▸ Exercise
Lines in the entries below where the word "nous" shows up should each be copied.

——

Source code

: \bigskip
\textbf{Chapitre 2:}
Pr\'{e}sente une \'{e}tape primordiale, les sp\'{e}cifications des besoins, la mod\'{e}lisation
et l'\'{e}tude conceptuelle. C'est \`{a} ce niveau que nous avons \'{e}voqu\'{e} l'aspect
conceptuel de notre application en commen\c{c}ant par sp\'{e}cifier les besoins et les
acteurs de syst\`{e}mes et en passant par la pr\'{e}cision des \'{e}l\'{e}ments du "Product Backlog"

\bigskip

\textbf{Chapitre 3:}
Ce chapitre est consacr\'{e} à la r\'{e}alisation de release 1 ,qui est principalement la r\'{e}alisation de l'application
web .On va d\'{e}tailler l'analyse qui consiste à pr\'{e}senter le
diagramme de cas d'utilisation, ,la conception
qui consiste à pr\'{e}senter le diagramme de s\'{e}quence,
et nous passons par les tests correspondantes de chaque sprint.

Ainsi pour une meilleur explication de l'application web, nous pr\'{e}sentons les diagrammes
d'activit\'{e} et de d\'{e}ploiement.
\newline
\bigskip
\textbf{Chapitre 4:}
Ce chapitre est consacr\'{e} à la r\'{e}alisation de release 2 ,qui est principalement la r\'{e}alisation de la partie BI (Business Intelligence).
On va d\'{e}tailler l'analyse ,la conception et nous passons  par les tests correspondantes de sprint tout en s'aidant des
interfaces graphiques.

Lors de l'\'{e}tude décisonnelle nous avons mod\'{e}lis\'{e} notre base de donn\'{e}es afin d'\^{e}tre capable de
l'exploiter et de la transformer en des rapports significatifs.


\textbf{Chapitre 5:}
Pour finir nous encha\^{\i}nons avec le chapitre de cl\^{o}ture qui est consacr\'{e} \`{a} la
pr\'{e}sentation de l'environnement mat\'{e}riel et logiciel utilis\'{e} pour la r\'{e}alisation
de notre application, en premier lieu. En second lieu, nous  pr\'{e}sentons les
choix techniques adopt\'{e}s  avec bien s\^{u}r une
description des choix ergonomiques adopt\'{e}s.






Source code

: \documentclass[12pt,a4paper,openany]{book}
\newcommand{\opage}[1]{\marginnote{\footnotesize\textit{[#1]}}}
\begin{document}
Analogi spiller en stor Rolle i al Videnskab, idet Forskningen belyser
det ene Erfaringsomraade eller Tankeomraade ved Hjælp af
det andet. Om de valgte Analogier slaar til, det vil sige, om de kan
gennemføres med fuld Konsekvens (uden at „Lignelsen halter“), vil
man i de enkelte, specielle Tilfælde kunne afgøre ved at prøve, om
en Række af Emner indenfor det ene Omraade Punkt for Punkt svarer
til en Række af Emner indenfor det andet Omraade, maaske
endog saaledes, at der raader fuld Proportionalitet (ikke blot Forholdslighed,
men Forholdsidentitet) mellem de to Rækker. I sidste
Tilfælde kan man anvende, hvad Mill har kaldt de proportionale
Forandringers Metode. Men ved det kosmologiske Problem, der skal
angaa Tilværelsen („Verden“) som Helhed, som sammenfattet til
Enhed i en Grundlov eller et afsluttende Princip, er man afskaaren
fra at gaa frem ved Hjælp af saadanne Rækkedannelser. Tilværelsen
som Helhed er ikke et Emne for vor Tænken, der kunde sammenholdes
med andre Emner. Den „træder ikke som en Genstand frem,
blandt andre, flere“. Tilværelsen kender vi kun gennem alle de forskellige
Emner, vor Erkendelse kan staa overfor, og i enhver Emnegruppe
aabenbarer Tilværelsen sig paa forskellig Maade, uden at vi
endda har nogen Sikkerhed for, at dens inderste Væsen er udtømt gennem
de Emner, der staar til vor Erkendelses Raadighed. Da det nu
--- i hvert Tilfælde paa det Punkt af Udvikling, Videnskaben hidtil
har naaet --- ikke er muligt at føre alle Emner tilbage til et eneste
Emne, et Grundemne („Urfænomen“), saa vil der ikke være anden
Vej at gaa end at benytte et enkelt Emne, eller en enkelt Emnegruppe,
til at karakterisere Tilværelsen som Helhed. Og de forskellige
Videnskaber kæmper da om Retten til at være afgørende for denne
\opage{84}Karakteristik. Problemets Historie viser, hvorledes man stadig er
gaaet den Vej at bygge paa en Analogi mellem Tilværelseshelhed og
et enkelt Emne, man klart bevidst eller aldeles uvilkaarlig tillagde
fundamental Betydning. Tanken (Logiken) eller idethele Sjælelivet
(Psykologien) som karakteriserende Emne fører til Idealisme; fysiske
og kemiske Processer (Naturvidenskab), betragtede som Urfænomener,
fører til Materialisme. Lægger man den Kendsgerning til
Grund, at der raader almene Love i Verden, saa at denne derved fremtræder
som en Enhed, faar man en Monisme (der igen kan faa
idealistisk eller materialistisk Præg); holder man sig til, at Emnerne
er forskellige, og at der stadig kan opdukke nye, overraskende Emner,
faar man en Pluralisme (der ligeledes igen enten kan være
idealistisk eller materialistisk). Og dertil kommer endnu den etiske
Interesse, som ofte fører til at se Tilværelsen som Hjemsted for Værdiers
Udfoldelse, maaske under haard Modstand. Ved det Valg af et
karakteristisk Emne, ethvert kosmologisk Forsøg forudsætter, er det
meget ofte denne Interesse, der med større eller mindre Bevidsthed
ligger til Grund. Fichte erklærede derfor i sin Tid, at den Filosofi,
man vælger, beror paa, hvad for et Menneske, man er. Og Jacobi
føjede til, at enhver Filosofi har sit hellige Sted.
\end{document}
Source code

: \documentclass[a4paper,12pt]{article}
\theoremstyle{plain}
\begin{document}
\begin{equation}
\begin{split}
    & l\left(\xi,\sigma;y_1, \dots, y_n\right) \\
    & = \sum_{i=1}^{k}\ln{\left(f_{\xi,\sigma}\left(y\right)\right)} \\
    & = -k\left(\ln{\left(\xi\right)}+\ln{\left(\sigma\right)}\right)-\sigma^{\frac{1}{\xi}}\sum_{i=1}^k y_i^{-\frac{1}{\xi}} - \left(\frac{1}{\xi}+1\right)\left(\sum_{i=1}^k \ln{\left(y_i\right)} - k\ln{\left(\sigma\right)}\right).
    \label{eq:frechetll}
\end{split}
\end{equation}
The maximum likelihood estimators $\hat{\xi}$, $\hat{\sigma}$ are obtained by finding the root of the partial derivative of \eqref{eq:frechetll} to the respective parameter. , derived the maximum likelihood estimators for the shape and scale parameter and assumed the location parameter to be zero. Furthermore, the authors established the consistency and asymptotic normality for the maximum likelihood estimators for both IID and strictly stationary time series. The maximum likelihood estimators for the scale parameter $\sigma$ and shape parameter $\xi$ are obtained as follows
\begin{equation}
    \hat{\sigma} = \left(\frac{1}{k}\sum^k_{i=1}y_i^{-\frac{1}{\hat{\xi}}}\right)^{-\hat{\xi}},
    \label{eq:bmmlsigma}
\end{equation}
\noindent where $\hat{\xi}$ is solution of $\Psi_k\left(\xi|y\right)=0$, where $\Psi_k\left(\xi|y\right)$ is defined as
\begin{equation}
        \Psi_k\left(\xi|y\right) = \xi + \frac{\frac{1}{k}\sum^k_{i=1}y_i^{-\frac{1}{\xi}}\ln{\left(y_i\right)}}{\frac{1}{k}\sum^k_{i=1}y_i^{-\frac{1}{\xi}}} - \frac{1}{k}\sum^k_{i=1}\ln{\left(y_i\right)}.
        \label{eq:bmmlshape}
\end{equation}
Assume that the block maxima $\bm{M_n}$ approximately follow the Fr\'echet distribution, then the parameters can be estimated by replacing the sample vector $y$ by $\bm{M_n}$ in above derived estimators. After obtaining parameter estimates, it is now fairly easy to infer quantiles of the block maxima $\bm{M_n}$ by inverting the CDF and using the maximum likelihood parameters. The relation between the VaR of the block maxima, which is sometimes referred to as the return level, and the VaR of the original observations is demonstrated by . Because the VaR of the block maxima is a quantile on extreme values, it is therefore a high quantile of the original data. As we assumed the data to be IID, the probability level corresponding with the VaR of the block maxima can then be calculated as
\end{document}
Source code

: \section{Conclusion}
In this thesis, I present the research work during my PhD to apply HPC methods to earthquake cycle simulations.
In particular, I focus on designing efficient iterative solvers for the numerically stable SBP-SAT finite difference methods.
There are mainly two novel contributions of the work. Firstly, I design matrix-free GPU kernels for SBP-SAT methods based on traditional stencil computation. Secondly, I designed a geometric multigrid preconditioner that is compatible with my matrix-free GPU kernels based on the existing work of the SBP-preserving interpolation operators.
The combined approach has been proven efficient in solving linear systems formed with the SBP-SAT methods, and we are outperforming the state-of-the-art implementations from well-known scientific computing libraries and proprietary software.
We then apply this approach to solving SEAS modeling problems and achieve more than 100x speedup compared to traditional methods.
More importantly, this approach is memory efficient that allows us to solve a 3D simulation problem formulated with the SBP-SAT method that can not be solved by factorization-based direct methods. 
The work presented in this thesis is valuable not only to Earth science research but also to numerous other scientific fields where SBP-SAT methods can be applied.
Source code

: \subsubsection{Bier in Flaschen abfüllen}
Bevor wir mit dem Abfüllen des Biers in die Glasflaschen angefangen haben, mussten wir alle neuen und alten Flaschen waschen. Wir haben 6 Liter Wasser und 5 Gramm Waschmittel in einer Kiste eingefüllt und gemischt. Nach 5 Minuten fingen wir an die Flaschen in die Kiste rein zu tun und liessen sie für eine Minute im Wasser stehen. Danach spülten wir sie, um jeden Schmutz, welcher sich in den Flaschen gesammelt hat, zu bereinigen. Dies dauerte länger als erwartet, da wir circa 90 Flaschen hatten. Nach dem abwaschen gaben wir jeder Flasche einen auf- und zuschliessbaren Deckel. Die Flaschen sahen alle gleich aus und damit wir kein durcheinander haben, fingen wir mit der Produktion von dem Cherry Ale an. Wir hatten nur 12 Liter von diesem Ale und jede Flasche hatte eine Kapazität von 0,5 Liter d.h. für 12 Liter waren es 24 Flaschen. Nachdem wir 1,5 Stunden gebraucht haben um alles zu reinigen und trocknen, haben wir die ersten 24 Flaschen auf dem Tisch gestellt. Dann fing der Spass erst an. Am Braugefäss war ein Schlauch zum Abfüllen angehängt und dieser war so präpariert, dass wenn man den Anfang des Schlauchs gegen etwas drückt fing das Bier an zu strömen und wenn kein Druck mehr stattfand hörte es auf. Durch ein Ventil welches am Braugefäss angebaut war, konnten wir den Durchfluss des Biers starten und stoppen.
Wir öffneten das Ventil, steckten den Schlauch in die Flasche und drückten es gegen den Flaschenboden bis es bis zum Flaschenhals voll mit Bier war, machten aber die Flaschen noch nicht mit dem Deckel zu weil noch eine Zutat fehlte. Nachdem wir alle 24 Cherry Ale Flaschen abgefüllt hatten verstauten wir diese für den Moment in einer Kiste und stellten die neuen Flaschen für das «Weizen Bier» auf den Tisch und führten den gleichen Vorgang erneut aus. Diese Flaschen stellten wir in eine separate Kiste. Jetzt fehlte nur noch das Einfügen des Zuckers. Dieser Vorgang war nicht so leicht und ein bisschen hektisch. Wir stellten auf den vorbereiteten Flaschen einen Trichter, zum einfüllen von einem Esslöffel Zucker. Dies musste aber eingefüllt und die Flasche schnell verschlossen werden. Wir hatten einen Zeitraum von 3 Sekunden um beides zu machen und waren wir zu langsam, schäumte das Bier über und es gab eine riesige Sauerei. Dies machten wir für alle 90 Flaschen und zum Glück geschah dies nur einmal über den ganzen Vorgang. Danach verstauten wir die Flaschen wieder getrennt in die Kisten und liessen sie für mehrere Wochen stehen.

——

▸ Answer space
et l'\'{e}tude conceptuelle. C'est \`{a} ce niveau que nous avons \'{e}voqu\'{e} l'aspect
et nous passons par les tests correspondantes de chaque sprint.
Ainsi pour une meilleur explication de l'application web, nous pr\'{e}sentons les diagrammes
On va d\'{e}tailler l'analyse ,la conception et nous passons  par les tests correspondantes de sprint tout en s'aidant des
Lors de l'\'{e}tude décisonnelle nous avons mod\'{e}lis\'{e} notre base de donn\'{e}es afin d'\^{e}tre capable de
Pour finir nous encha\^{\i}nons avec le chapitre de cl\^{o}ture qui est consacr\'{e} \`{a} la
de notre application, en premier lieu. En second lieu, nous  pr\'{e}sentons les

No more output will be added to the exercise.